Não será novidade dizer que Liev Tolstói era artista autêntico, e a perenidade de seus grandes romances, pontos álgidos da narrativa realista no século 19, impediria qualquer pessoa de juízo de pensar o contrário. É com surpreendente eloquência, entretanto, que ele confirma tal fato no contexto em que mais poderia se complicar, nos textos teóricos, nos panfletos políticos, nos sermões religiosos, nas cartas que escreveu ao fim da vida, tudo agora reunido em Os Últimos Dias.

Não que sua leitura venha a provocar um arrebato encantatório ou que resulte fácil hoje concordar com seus pressupostos: Tolstói não era um visionário, estando rigidamente ancorado no espaço e no tempo que habitava. Chega a ser penoso vê-lo advogar por um imprescindível viés religioso em toda criação literária, ouvi-lo argumentar que “o homem racional não pode viver sem religião porque
somente a religião dá ao homem racional a necessária orientação sobre o que fazer”. Mas a limpidez com que vai dispondo suas ideias sobre a página, a clareza impoluta com que se expressa e a profunda coerência de sua lógica acabam por desvelar outra coisa. Quase não há dogmatismo em Tolstói: o obscurantismo de seu discurso tem a medida exata de sua obscuridade pessoal, é apenas o ponto além do qual sua razão não conseguiu chegar.

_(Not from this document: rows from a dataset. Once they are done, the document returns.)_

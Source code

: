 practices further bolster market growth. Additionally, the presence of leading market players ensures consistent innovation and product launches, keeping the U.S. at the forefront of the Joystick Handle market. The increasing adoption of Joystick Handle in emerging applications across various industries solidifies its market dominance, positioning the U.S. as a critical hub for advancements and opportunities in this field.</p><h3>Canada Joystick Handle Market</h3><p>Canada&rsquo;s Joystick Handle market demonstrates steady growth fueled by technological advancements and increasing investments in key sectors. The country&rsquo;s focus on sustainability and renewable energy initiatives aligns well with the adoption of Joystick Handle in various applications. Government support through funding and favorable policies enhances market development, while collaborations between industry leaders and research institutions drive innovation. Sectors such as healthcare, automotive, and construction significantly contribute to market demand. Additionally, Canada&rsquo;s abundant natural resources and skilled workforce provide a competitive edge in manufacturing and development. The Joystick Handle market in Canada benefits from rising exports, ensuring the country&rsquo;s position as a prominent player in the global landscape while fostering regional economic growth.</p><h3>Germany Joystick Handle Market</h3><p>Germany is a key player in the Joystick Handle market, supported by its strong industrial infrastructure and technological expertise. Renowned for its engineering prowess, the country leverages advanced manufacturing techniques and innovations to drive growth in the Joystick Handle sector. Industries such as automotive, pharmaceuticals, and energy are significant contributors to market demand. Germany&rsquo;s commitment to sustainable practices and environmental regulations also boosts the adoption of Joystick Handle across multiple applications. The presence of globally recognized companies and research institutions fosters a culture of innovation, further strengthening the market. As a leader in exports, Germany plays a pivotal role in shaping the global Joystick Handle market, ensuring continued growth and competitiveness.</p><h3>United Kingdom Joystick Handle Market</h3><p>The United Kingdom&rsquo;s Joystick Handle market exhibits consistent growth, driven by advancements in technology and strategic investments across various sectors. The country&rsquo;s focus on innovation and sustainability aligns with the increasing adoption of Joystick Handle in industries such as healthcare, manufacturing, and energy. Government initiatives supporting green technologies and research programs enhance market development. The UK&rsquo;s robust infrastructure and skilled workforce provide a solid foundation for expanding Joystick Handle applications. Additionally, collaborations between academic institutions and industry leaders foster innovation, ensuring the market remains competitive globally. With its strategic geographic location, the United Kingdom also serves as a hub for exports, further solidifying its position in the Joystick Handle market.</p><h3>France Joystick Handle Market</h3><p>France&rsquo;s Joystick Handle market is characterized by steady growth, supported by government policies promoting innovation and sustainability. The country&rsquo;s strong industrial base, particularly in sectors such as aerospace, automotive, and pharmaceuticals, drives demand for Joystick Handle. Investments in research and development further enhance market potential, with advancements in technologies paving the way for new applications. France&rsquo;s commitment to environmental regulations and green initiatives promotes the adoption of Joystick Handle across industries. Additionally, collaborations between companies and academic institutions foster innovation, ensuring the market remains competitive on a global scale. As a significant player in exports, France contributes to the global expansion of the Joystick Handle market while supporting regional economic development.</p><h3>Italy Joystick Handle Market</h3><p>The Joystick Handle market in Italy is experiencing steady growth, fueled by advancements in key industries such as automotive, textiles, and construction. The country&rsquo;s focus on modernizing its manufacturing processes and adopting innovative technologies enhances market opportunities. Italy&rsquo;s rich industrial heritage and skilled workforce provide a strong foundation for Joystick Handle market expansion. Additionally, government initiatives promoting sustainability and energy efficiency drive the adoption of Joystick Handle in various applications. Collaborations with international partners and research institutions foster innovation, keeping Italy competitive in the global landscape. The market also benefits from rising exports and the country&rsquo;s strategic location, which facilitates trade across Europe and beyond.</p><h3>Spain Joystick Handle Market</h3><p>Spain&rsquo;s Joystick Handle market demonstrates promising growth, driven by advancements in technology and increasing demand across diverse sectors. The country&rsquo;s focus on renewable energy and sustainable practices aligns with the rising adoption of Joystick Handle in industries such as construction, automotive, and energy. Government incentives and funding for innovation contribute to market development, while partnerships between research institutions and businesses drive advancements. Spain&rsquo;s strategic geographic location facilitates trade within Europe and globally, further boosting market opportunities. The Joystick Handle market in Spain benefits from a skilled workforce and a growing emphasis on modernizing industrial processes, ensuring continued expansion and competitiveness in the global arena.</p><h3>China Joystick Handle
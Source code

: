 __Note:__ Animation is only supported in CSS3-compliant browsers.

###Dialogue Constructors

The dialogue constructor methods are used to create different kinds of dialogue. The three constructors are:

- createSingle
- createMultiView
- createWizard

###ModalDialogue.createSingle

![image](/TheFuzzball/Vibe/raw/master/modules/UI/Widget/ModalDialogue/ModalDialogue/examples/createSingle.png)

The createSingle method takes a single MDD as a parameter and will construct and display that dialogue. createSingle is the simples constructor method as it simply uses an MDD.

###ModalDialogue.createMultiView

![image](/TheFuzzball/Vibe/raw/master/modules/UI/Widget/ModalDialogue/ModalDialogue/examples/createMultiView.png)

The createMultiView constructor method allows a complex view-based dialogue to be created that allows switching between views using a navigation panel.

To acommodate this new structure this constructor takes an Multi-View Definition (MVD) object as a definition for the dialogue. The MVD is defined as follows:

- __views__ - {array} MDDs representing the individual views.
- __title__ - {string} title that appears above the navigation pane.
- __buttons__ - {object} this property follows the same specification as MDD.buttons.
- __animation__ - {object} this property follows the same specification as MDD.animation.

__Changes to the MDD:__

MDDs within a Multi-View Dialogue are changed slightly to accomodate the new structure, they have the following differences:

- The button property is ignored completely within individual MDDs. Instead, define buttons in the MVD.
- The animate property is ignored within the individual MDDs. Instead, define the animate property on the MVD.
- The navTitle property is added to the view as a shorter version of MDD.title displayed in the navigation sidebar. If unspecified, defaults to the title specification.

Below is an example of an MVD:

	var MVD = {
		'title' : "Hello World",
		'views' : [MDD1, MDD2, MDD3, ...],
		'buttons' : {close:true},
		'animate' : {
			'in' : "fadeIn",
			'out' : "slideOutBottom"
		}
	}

Compreendido esse limite, o leitor poderá fruir sem ressalvas do saudável radicalismo do aristocrata russo que abdicou de sua riqueza para “enxergar a vida de verdade, do povo simples e trabalhador, e entender que a verdadeira vida é essa”. Poderá deixar-se tomar pela perplexidade diante de seu vigoroso anarquismo, sua definição dos governos como “organizações de violência em cuja base não há nada além do brutal arbítrio”, dos exércitos como “necessários para os governos apenas para dominar o povo trabalhador”, de sua visão sobre “o ultrajante direito à propriedade da terra”. Ferinas são também suas opiniões sobre a Igreja e sobre suas liturgias tolas, sem sentido – “mistura grosseira” de superstições e enganos. E até mesmo sobre a ciência: “reunião de
conhecimentos ocasionais em nada relacionados uns com os outros, com frequência inteiramente desnecessários”, que “costumam apresentar os mais grosseiros erros, hoje expostos como verdade e amanhã refutados”.

A condição indispensável

“Verdade” é palavra com destaque em seu glossário, e buscá-la pressupõe tratar de abater todas as ilusões, recusar mistificações, livrar-se da hipnose a que todos nos vemos submetidos. À arte não cabe o papel de iludir ou encantar, de agradar imitando a beleza, e sim de comunicar entre um humano e outro “o pavor do sofrimento ou o fascínio do prazer”, expressando na obra esses sentimentos a fim de promover um contágio.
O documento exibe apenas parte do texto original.